◆ LISTED ENTRIES:
——————————

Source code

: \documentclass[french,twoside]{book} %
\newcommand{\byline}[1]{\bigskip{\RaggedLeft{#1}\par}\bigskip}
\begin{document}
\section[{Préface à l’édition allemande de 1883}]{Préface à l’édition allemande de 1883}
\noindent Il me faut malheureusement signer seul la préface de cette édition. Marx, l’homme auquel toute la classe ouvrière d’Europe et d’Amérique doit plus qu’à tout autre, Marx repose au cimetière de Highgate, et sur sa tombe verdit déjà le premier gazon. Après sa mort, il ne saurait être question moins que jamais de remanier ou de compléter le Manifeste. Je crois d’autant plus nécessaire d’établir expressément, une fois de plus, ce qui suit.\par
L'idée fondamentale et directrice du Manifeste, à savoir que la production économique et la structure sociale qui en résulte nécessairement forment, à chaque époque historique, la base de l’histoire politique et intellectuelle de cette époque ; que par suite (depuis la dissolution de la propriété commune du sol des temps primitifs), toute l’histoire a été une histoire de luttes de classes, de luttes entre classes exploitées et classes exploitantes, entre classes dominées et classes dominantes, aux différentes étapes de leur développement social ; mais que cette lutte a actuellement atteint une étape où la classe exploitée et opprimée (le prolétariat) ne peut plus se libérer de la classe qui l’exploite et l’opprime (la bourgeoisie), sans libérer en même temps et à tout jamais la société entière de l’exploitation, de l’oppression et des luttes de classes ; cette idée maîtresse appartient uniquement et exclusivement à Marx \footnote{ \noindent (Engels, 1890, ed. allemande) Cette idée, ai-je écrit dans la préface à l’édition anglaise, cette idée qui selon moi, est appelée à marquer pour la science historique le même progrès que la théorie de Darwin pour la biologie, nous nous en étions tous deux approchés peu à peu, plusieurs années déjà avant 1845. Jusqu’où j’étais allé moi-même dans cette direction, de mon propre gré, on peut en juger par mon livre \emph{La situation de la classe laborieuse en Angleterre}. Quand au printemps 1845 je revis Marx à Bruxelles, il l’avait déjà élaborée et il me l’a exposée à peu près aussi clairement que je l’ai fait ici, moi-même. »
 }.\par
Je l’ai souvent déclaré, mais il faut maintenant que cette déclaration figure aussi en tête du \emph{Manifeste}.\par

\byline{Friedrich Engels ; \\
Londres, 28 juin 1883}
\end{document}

——————————

◆ ASSIGNMENT: Among the lines of the listing above, tally the ones holding the string "faut" and give that count alone.

◆ OUTPUT OF THE EXERCISE: 2